I did not return to the clinic for another HIV/AIDS test, as recommended by the doctors there. I'm afraid to be tested again because our activities, although low-risk, were not always perfectly safe. We haven't even dealt with my partner's diagnosis yet, nor does he want to speak about the situation. How, then, would he be able to help me deal with the results of mine if they turn out to be bad? I am afraid to be left alone (emotionally) to deal with this. I already feel alone, and that's bad enough.
In general, our communication has been good about most things, but when tensions arise, communication breaks down and he becomes distant and cold. He sees a social worker at a local AIDS organization regarding addressing his feelings in general, and as they relate to HIV/AIDS. I hope this will help, because the less he communicates his feelings, the more lonely I feel.
Some of our troubles are probably typical of any relationship, but I know some of them are related to feelings regarding HIV/AIDS that seldom come up. Someone said, "It's like having an elephant sitting in your living room, but nobody wants to mention it." In this case, it feels more like an elephant sitting on my chest.
I remind myself that anyone can get sick with any life-threatening illness and I try to convince myself that our situation would be the same if one of us had come home with a diagnosis of cancer, tuberculosis, or mental illness. But it seems so different when it relates to sexuality and sexual relations. A diagnosis of HIV+ is like hearing that you or someone you love has cancer, tuberculosis AND mental illness - all at once.
I don't have any specific questions for you, but hopefully you'll read something "between the lines" that you feel needs addressing. Due to my loneliness, and after reading your warm and thoughtful responses to other people, I felt inspired to write to you.

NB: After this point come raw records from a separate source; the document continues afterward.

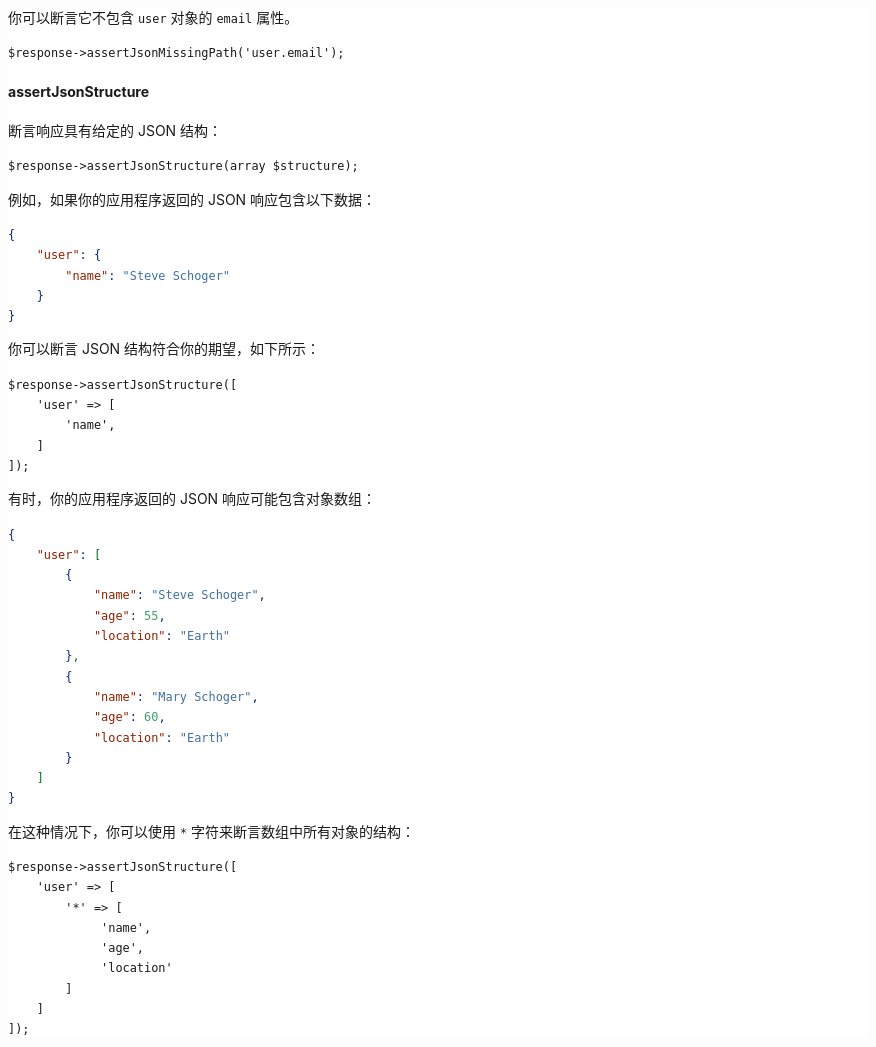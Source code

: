 你可以断言它不包含 `user` 对象的 `email` 属性。

    $response->assertJsonMissingPath('user.email');

<a name="assert-json-structure"></a>
#### assertJsonStructure

断言响应具有给定的 JSON 结构：

    $response->assertJsonStructure(array $structure);

例如，如果你的应用程序返回的 JSON 响应包含以下数据：

```json
{
    "user": {
        "name": "Steve Schoger"
    }
}
```

你可以断言 JSON 结构符合你的期望，如下所示：

    $response->assertJsonStructure([
        'user' => [
            'name',
        ]
    ]);

有时，你的应用程序返回的 JSON 响应可能包含对象数组：

```json
{
    "user": [
        {
            "name": "Steve Schoger",
            "age": 55,
            "location": "Earth"
        },
        {
            "name": "Mary Schoger",
            "age": 60,
            "location": "Earth"
        }
    ]
}
```

在这种情况下，你可以使用 `*` 字符来断言数组中所有对象的结构：

    $response->assertJsonStructure([
        'user' => [
            '*' => [
                 'name',
                 'age',
                 'location'
            ]
        ]
    ]);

Response from Mr. Shernoff
I hear your pain and isolation loud and clear. All of your feelings, fears and concerns are perfectly normal, and it is an enormous burden for you not to be able to openly discuss these crucial issues with your partner. Dr. Robert Remien, at the New York State Psychiatric Institute has been conducting research on mixed anti-body status couples. Some of his findings confirm the painful and disconcerting experiences you are describing. Unfortunately, both Dr. Remien's research and my own clinical experience confirms that all too often couples do not acknowledge directly the impact that HIV has on their relationship. As a result they do not talk about these difficult issues enough.

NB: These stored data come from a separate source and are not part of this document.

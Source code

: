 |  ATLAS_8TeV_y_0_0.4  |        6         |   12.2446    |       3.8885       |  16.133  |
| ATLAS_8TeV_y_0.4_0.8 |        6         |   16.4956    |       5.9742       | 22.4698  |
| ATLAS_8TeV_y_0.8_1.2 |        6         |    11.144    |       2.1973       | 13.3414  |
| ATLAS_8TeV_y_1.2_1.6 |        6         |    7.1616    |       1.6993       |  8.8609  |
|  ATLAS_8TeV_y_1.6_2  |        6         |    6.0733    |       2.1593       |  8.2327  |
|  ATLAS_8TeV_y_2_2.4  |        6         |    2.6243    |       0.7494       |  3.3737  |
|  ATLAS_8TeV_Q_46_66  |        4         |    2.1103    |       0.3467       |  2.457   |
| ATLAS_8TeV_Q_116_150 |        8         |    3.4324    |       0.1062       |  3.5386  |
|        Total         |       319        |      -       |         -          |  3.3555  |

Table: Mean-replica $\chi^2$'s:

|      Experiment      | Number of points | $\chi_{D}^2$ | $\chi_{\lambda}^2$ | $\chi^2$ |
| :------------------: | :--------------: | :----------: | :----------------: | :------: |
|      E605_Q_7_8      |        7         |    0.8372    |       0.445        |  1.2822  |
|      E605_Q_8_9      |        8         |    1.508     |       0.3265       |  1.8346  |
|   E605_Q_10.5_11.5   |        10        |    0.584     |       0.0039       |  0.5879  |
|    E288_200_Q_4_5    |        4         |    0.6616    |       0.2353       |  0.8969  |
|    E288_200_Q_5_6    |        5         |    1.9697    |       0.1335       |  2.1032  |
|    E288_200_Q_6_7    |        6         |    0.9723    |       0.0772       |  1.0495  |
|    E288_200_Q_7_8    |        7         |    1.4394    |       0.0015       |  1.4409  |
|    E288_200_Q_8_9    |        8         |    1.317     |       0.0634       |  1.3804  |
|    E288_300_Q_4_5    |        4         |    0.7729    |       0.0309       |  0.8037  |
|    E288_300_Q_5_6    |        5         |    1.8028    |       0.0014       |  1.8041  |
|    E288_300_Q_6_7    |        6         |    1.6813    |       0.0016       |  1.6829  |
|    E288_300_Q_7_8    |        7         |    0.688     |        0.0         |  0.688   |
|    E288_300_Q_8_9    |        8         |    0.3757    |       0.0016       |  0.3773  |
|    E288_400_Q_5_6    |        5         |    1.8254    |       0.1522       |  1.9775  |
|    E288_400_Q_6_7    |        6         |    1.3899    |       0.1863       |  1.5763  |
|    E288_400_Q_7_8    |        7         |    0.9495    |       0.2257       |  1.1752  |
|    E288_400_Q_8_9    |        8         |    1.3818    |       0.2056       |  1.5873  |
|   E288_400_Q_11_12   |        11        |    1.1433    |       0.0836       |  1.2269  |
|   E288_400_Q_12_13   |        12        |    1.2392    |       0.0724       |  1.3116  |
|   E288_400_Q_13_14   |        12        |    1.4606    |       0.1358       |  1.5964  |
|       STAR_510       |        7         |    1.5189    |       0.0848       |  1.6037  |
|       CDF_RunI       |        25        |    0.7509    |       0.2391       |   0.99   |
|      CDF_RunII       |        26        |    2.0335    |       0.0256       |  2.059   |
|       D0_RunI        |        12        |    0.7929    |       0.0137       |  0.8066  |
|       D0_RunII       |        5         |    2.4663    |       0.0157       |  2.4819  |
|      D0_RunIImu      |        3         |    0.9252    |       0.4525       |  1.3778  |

I would only suggest two things. One is that you tell him exactly how you are feeling about his inability to talk about these issues and that this leaves you feeling isolated, lonely, fearful, emotionally distrustful and that you have no one to turn to to talk with about this. I would urge you to suggest that the two of you see a couples counselor who is very experienced in working with couples where one or both have HIV in order to get some professional help in working on these important issues. In addition, it seems clear that you need your own supportive environment to share what is going on with you. This can take several forms. One might be a group composed of other care partners of people with AIDS. Usually such a group is run by the local AIDS organization. Sometimes they also run couples groups for couples living with HIV/AIDS. These are enormously useful. My partner and I attended a couples group for almost two years until he died from AIDS. It was the single most important and useful resource we had as a couple for coping with his illness.
In addition you might want to consider your own individual counseling.
I hope that these suggestions and observations are useful.